ASSIGNMENT: Reproduce the following entries exactly, leaving nothing out.

..............................

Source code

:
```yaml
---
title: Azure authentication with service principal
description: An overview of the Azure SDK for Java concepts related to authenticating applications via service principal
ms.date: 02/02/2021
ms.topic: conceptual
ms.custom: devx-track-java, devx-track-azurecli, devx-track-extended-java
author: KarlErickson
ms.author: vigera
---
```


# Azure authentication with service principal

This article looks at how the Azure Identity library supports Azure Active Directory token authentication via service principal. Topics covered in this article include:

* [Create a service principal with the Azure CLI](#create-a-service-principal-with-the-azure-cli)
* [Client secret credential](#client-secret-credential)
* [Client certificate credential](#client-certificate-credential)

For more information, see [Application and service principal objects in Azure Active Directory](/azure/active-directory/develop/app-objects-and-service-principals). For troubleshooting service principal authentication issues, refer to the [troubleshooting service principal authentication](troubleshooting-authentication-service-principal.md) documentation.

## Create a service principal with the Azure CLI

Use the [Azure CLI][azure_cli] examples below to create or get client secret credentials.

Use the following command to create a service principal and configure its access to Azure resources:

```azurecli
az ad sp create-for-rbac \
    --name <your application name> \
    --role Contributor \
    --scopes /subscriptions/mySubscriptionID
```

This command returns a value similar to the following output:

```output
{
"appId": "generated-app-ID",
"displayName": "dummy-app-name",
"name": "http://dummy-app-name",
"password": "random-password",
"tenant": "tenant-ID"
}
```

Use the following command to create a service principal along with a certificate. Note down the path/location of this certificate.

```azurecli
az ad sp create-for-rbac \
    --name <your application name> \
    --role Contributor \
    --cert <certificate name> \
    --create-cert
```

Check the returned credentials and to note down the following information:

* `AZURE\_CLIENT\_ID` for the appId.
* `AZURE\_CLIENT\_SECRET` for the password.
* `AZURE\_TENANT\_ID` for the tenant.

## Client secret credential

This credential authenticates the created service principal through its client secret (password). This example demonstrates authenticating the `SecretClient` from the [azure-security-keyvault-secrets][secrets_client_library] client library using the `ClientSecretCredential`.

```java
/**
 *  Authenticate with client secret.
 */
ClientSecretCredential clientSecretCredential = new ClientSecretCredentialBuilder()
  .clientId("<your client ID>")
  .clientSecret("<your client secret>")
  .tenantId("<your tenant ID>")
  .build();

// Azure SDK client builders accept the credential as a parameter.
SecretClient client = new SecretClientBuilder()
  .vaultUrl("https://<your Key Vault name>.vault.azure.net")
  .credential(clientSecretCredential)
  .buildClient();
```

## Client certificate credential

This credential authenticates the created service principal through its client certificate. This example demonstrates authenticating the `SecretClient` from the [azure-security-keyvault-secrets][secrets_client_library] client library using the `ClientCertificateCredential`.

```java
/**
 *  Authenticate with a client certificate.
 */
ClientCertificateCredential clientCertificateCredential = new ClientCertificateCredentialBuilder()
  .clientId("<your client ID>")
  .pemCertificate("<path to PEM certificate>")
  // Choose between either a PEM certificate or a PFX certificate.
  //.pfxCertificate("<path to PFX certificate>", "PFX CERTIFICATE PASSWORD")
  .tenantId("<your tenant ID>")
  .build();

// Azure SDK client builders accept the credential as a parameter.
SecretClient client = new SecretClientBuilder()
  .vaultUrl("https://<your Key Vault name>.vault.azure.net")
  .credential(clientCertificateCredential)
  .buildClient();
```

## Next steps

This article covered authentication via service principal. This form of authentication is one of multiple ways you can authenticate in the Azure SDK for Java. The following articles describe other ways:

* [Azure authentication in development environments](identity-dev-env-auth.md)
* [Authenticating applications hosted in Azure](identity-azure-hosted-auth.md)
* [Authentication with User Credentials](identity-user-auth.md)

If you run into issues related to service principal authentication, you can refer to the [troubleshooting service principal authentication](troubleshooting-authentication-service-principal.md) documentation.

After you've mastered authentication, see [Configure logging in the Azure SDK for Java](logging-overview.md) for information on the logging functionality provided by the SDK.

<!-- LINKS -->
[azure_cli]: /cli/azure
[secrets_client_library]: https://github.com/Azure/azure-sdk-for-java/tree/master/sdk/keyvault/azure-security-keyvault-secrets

..............................

ANSWER SECTION:
Source code

:
```yaml
---
title: Azure authentication with service principal
description: An overview of the Azure SDK for Java concepts related to authenticating applications via service principal
ms.date: 02/02/2021
ms.topic: conceptual
ms.custom: devx-track-java, devx-track-azurecli, devx-track-extended-java
author: KarlErickson
ms.author: vigera
---
```


# Azure authentication with service principal

This article looks at how the Azure Identity library supports Azure Active Directory token authentication via service principal. Topics covered in this article include:

* [Create a service principal with the Azure CLI](#create-a-service-principal-with-the-azure-cli)
* [Client secret credential](#client-secret-credential)
* [Client certificate credential](#client-certificate-credential)

For more information, see [Application and service principal objects in Azure Active Directory](/azure/active-directory/develop/app-objects-and-service-principals). For troubleshooting service principal authentication issues, refer to the [troubleshooting service principal authentication](troubleshooting-authentication-service-principal.md) documentation.

## Create a service principal with the Azure CLI

Use the [Azure CLI][azure_cli] examples below to create or get client secret credentials.

Use the following command to create a service principal and configure its access to Azure resources:

```azurecli
az ad sp create-for-rbac \
    --name <your application name> \
    --role Contributor \
    --scopes /subscriptions/mySubscriptionID
```

This command returns a value similar to the following output:

```output
{
"appId": "generated-app-ID",
"displayName": "dummy-app-name",
"name": "http://dummy-app-name",
"password": "random-password",
"tenant": "tenant-ID"
}
```

Use the following command to create a service principal along with a certificate. Note down the path/location of this certificate.

```azurecli
az ad sp create-for-rbac \
    --name <your application name> \
    --role Contributor \
    --cert <certificate name> \
    --create-cert
```

Check the returned credentials and to note down the following information:

* `AZURE\_CLIENT\_ID` for the appId.
* `AZURE\_CLIENT\_SECRET` for the password.
* `AZURE\_TENANT\_ID` for the tenant.

## Client secret credential

This credential authenticates the created service principal through its client secret (password). This example demonstrates authenticating the `SecretClient` from the [azure-security-keyvault-secrets][secrets_client_library] client library using the `ClientSecretCredential`.

```java
/**
 *  Authenticate with client secret.
 */
ClientSecretCredential clientSecretCredential = new ClientSecretCredentialBuilder()
  .clientId("<your client ID>")
  .clientSecret("<your client secret>")
  .tenantId("<your tenant ID>")
  .build();

// Azure SDK client builders accept the credential as a parameter.
SecretClient client = new SecretClientBuilder()
  .vaultUrl("https://<your Key Vault name>.vault.azure.net")
  .credential(clientSecretCredential)
  .buildClient();
```

## Client certificate credential

This credential authenticates the created service principal through its client certificate. This example demonstrates authenticating the `SecretClient` from the [azure-security-keyvault-secrets][secrets_client_library] client library using the `ClientCertificateCredential`.

```java
/**
 *  Authenticate with a client certificate.
 */
ClientCertificateCredential clientCertificateCredential = new ClientCertificateCredentialBuilder()
  .clientId("<your client ID>")
  .pemCertificate("<path to PEM certificate>")
  // Choose between either a PEM certificate or a PFX certificate.
  //.pfxCertificate("<path to PFX certificate>", "PFX CERTIFICATE PASSWORD")
  .tenantId("<your tenant ID>")
  .build();

// Azure SDK client builders accept the credential as a parameter.
SecretClient client = new SecretClientBuilder()
  .vaultUrl("https://<your Key Vault name>.vault.azure.net")
  .credential(clientCertificateCredential)
  .buildClient();
```

## Next steps

This article covered authentication via service principal. This form of authentication is one of multiple ways you can authenticate in the Azure SDK for Java. The following articles describe other ways:

* [Azure authentication in development environments](identity-dev-env-auth.md)
* [Authenticating applications hosted in Azure](identity-azure-hosted-auth.md)
* [Authentication with User Credentials](identity-user-auth.md)

If you run into issues related to service principal authentication, you can refer to the [troubleshooting service principal authentication](troubleshooting-authentication-service-principal.md) documentation.

After you've mastered authentication, see [Configure logging in the Azure SDK for Java](logging-overview.md) for information on the logging functionality provided by the SDK.

<!-- LINKS -->
[azure_cli]: /cli/azure
[secrets_client_library]: https://github.com/Azure/azure-sdk-for-java/tree/master/sdk/keyvault/azure-security-keyvault-secrets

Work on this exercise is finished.